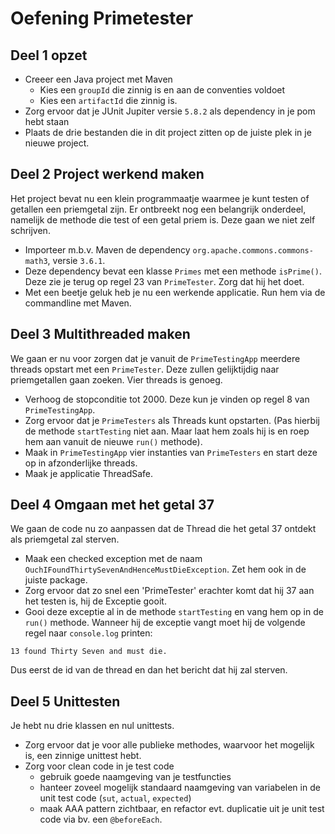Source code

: # Oefening Primetester

## Deel 1 opzet

* Creeer een Java project met Maven
  * Kies een `groupId` die zinnig is en aan de conventies voldoet
  * Kies een `artifactId` die zinnig is.
* Zorg ervoor dat je JUnit Jupiter versie `5.8.2` als dependency in je pom hebt staan
* Plaats de drie bestanden die in dit project zitten op de juiste plek in je nieuwe project.

## Deel 2 Project werkend maken

Het project bevat nu een klein programmaatje waarmee je kunt testen of getallen
een priemgetal zijn. Er ontbreekt nog een belangrijk onderdeel, namelijk de methode die test of een getal priem is. Deze gaan we niet zelf schrijven.

* Importeer m.b.v. Maven de dependency `org.apache.commons.commons-math3`, versie `3.6.1`.
* Deze dependency bevat een klasse `Primes` met een methode `isPrime()`. Deze zie je terug op regel 23 van `PrimeTester`. Zorg dat hij het doet.
* Met een beetje geluk heb je nu een werkende applicatie. Run hem via de commandline met Maven.

## Deel 3 Multithreaded maken

We gaan er nu voor zorgen dat je vanuit de `PrimeTestingApp` meerdere threads opstart met een `PrimeTester`. Deze zullen gelijktijdig naar priemgetallen gaan zoeken. Vier threads is genoeg.

* Verhoog de stopconditie tot 2000. Deze kun je vinden op regel 8 van `PrimeTestingApp`.
* Zorg ervoor dat je `PrimeTesters` als Threads kunt opstarten. (Pas hierbij de methode `startTesting` niet aan. Maar laat hem zoals hij is en roep hem aan vanuit de nieuwe `run()` methode).
* Maak in `PrimeTestingApp` vier instanties van `PrimeTesters` en start deze op in afzonderlijke threads.
* Maak je applicatie ThreadSafe.

## Deel 4 Omgaan met het getal 37

We gaan de code nu zo aanpassen dat de Thread die het getal 37 ontdekt als priemgetal zal sterven.

* Maak een checked exception met de naam `OuchIFoundThirtySevenAndHenceMustDieException`. Zet hem ook in de juiste package.
* Zorg ervoor dat zo snel een 'PrimeTester' erachter komt dat hij 37 aan het testen is, hij de Exceptie gooit.
* Gooi deze exceptie al in de methode `startTesting` en vang hem op in de `run()` methode. Wanneer hij de exceptie vangt moet hij de volgende regel naar `console.log` printen:

`13 found Thirty Seven and must die.`

Dus eerst de id van de thread en dan het bericht dat hij zal sterven.

## Deel 5 Unittesten

Je hebt nu drie klassen en nul unittests.

* Zorg ervoor dat je voor alle publieke methodes, waarvoor het mogelijk is, een zinnige unittest hebt.
* Zorg voor clean code in je test code
  * gebruik goede naamgeving van je testfuncties
  * hanteer zoveel mogelijk standaard naamgeving van variabelen in de unit test code (`sut`, `actual`, `expected`)
  * maak AAA pattern zichtbaar, en refactor evt. duplicatie uit je unit test code via bv. een `@beforeEach`.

++++

## [Work task]
Now transcribe all the entries above exactly, so that no picture is carried over.

## [Answer to the exercise]
Source code

: # Oefening Primetester

## Deel 1 opzet

* Creeer een Java project met Maven
  * Kies een `groupId` die zinnig is en aan de conventies voldoet
  * Kies een `artifactId` die zinnig is.
* Zorg ervoor dat je JUnit Jupiter versie `5.8.2` als dependency in je pom hebt staan
* Plaats de drie bestanden die in dit project zitten op de juiste plek in je nieuwe project.

## Deel 2 Project werkend maken

Het project bevat nu een klein programmaatje waarmee je kunt testen of getallen
een priemgetal zijn. Er ontbreekt nog een belangrijk onderdeel, namelijk de methode die test of een getal priem is. Deze gaan we niet zelf schrijven.

* Importeer m.b.v. Maven de dependency `org.apache.commons.commons-math3`, versie `3.6.1`.
* Deze dependency bevat een klasse `Primes` met een methode `isPrime()`. Deze zie je terug op regel 23 van `PrimeTester`. Zorg dat hij het doet.
* Met een beetje geluk heb je nu een werkende applicatie. Run hem via de commandline met Maven.

## Deel 3 Multithreaded maken

We gaan er nu voor zorgen dat je vanuit de `PrimeTestingApp` meerdere threads opstart met een `PrimeTester`. Deze zullen gelijktijdig naar priemgetallen gaan zoeken. Vier threads is genoeg.

* Verhoog de stopconditie tot 2000. Deze kun je vinden op regel 8 van `PrimeTestingApp`.
* Zorg ervoor dat je `PrimeTesters` als Threads kunt opstarten. (Pas hierbij de methode `startTesting` niet aan. Maar laat hem zoals hij is en roep hem aan vanuit de nieuwe `run()` methode).
* Maak in `PrimeTestingApp` vier instanties van `PrimeTesters` en start deze op in afzonderlijke threads.
* Maak je applicatie ThreadSafe.

## Deel 4 Omgaan met het getal 37

We gaan de code nu zo aanpassen dat de Thread die het getal 37 ontdekt als priemgetal zal sterven.

* Maak een checked exception met de naam `OuchIFoundThirtySevenAndHenceMustDieException`. Zet hem ook in de juiste package.
* Zorg ervoor dat zo snel een 'PrimeTester' erachter komt dat hij 37 aan het testen is, hij de Exceptie gooit.
* Gooi deze exceptie al in de methode `startTesting` en vang hem op in de `run()` methode. Wanneer hij de exceptie vangt moet hij de volgende regel naar `console.log` printen:

`13 found Thirty Seven and must die.`

Dus eerst de id van de thread en dan het bericht dat hij zal sterven.

## Deel 5 Unittesten

Je hebt nu drie klassen en nul unittests.

* Zorg ervoor dat je voor alle publieke methodes, waarvoor het mogelijk is, een zinnige unittest hebt.
* Zorg voor clean code in je test code
  * gebruik goede naamgeving van je testfuncties
  * hanteer zoveel mogelijk standaard naamgeving van variabelen in de unit test code (`sut`, `actual`, `expected`)
  * maak AAA pattern zichtbaar, en refactor evt. duplicatie uit je unit test code via bv. een `@beforeEach`.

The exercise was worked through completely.